Toi et tes ami·e·s constituez déjà un groupe affinitaire, la brique essentielle de ce modèle. Un groupe d’affinités est un cercle d’amis qui se comprennent comme une force politique autonome. L’idée est que des personnes qui se connaissent déjà et se font confiance devraient travailler ensemble à répondre immédiatement, intelligemment et souplement aux situations émergentes. Ce format sans chef a fait ses preuves effectives pour des activités de guérilla de toutes sortes, ainsi que dans les tactiques que la RAND corporation* appellent « fourmillantes » selon lesquelles de nombreux groupes autonomes, imprédictibles, surpassent un adversaire centralisé. Vous devriez vous rendre dans chaque protestation avec un sens partagé de vos buts et de vos capacités. Si vous êtes un groupe affinitaire expérimenté dans l’action commune, vous serez bien mieux préparé à répondre aux urgences et embrasser les opportunités inattendues.

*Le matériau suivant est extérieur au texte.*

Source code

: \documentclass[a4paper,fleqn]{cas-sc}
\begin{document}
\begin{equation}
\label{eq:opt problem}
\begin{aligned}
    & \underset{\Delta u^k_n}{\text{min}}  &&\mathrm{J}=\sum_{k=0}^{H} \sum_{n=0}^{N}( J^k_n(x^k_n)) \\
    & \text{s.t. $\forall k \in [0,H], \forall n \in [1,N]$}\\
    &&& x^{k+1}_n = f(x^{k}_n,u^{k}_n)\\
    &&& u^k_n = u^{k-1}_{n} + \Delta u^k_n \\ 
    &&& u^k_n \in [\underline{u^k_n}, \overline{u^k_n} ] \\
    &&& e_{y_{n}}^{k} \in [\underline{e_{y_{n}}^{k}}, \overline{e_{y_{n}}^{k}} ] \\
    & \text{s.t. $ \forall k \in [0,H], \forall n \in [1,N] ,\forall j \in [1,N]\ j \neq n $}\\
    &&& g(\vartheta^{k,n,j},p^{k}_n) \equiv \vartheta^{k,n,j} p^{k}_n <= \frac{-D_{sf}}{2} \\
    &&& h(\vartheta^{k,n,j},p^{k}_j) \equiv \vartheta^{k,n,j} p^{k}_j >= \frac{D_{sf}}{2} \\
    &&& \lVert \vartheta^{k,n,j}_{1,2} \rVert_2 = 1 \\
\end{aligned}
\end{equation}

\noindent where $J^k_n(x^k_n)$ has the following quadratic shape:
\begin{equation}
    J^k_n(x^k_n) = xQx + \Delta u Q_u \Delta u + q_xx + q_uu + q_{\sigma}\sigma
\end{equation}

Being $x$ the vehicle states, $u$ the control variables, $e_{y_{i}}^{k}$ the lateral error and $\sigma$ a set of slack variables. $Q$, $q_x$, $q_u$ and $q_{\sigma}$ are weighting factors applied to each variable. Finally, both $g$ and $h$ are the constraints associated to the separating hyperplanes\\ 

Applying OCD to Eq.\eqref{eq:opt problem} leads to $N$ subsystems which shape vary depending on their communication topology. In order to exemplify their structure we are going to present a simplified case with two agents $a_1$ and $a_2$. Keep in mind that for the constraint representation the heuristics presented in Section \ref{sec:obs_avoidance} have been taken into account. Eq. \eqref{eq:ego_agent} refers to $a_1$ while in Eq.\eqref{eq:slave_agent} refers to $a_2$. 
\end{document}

* Ndt : la RAND corporation est un think tank militaire États-unien. Les swarming tactics correspondent à une approche stygmergique de l’action concertée, où chaque groupe peut laisser et répondre à des traces, ou signes laissés par d’autres pour appuyer et consolider leurs propres motivation et action.


Voilà. C’est bien triste de limiter la pensée anarchiste à des escarmouches en manif’. Je comprends l’idée et l’envie de créer des poches de résistance active qui soient solides, confiantes et qui partagent les liens indélébile de l’action concertée. Cependant, pour rappel :

La protestation, et notamment l’excitation d’une meilleure préparation « à répondre aux urgences et embrasser les opportunités inattendues » masque une position purement réactionnaire et, comme le soulignait Saul Newman dans son essai éponyme*, la soumission impotente au ressentiment d’une certaine approche de l’anarchisme classique. Certes, l’affrontement à l’hydre est nécessaire, mais n’offre-t-elle pas un double avantage tactique et stratégique à l’opération militaire anti-citoyenne : d’une part une justification pour la militarisation des unités de police – anti-émeutes ou pas – et une augmentation de la présence policière et répressive ; d’autre part une dislocation des capacités de résistance par la judiciarisation des « éléments subversifs » dont l’apparente invisibilité ne tient pas face aux arrestations de masse. Que faire donc, me direz-vous ? Abandonner l’affrontement ? Non, bien sûr, celles et ceux qui s’y adonnent doivent recevoir tout notre soutien pour le sacrifice de leurs vies – mais ils et elles devraient également, avant de céder à l’impulsion de l’instinct grégaire et du ressentiment à l’encontre des chiens de garde du pouvoir, considérer d’autres possibilités qui ne ressortent pas uniquement de la réaction. Encourager la réaction dans les mouvement révolutionnaires, cela ne sonne-t-il pas comme se tirer une balle dans le pied ?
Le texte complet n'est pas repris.